There are certain rites of passage every Angeleno will inevitably endure - instantly regretting that decision to hike up to the Hollywood Sign, waiting around all day for 45 seconds inside the Infinity Room, driving to San Diego on a Friday night. Even when they’re terrible, these activities are essential to the LA experience, and go a long way towards defining what it means to live here. Well, we’ve got another one to add to the list, but it’s a good one: Lunch at Brent’s Deli in Northridge.
This iconic deli in The Valley has been around since the ’60s and has come to define not just Jewish food for a generation, but an entire section of the city itself. And with tremendous comfort food that goes toe-to-toe with the best Jewish staples in town, Brent’s is more than just a bucket-list experience. It’s a pilgrimage everyone needs to be making again and again.

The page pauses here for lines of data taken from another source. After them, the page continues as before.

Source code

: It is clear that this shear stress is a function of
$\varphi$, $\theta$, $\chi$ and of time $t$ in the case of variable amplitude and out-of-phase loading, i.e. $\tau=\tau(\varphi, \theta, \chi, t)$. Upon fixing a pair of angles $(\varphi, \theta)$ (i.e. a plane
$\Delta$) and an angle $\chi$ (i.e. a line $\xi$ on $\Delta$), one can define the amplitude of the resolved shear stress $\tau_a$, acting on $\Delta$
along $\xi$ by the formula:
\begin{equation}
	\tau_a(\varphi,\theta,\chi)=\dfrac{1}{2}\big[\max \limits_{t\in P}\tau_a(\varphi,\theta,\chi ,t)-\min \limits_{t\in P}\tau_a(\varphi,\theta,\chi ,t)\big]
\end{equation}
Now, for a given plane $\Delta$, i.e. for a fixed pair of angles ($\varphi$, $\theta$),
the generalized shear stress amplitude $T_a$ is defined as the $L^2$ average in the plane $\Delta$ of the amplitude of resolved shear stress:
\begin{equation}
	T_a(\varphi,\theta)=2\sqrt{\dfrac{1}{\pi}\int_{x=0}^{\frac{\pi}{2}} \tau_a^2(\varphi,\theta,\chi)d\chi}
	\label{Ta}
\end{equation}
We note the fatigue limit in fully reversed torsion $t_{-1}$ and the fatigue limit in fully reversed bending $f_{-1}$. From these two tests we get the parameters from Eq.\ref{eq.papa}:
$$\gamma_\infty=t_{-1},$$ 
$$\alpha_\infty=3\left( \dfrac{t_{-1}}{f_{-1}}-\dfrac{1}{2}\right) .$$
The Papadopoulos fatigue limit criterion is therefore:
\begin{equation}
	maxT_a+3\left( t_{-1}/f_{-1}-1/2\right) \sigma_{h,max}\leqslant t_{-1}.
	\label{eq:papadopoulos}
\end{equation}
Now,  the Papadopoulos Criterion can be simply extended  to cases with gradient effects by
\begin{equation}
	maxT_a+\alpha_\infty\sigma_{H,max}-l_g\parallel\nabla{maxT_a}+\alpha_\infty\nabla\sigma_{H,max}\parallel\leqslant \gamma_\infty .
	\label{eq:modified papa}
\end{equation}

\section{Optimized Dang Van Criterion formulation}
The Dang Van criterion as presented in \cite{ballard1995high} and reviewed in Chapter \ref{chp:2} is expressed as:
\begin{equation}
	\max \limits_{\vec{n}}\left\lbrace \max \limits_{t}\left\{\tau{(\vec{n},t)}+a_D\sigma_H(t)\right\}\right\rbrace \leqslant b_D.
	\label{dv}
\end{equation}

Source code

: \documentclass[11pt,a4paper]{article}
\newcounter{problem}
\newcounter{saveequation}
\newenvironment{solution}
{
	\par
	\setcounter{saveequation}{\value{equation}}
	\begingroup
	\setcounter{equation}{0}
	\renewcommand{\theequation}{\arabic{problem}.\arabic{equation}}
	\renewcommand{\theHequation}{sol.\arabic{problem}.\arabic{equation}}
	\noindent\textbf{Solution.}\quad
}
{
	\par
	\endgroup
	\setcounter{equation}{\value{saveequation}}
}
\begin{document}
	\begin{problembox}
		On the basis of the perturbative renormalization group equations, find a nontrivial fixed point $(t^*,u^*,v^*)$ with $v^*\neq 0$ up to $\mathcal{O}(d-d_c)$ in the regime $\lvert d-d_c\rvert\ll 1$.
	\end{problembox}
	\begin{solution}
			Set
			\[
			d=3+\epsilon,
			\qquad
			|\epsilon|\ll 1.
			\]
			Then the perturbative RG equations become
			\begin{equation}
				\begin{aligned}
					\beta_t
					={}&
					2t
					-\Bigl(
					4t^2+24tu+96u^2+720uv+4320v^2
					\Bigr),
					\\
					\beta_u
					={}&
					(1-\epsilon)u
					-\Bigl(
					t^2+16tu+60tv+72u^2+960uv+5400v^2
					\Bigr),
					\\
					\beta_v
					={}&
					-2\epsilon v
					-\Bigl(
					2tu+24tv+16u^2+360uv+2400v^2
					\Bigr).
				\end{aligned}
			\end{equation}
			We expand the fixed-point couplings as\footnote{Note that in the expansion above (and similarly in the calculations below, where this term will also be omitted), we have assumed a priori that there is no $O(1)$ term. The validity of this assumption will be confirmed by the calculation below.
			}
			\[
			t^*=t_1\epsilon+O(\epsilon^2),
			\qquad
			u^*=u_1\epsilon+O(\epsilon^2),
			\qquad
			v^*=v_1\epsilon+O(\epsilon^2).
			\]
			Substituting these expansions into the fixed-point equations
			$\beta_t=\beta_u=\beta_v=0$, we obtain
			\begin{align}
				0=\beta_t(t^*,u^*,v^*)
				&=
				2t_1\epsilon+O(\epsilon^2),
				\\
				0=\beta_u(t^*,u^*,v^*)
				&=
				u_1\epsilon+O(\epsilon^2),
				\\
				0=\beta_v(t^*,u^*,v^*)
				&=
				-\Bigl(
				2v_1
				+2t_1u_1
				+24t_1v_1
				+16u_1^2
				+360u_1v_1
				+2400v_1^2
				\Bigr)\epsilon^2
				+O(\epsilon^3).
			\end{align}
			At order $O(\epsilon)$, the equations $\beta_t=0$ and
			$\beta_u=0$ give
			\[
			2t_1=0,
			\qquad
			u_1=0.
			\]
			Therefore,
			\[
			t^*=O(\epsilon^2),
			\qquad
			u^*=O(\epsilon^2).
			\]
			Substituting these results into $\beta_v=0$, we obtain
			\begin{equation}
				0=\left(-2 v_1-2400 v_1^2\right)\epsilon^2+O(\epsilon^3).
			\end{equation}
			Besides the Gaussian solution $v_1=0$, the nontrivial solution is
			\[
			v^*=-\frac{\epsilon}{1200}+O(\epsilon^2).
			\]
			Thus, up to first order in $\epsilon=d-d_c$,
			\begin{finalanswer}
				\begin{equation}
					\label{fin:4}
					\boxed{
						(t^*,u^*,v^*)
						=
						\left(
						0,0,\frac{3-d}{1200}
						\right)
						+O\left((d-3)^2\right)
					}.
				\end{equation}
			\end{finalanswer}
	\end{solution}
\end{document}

LA’s worst-kept secret is that we have the best collection of Jewish delis in America (you OK, New York?) and Brent’s is a long-standing member of that pantheon. And much in the same way spots like Langer’s, Canter’s, and Nate ’N Al reflect their own areas of the city, so too does Brent’s. Walk into the gigantic dining room on Parthenia St. any day of the week and you aren’t just in the center of the neighborhood, you’re in the beating heart of the entire San Fernando Valley. Large family gatherings, weekly book clubs, and solo diners who haven’t opened the menu in three decades, all crammed into a space that feels more like a museum than an actual restaurant. The servers aren’t staff, they’re family, and the people sitting around you are neighbors. No matter where in the world you grew up, a meal at Brent’s feels like you’ve come home, but with food that’s better than anything you could get as a kid.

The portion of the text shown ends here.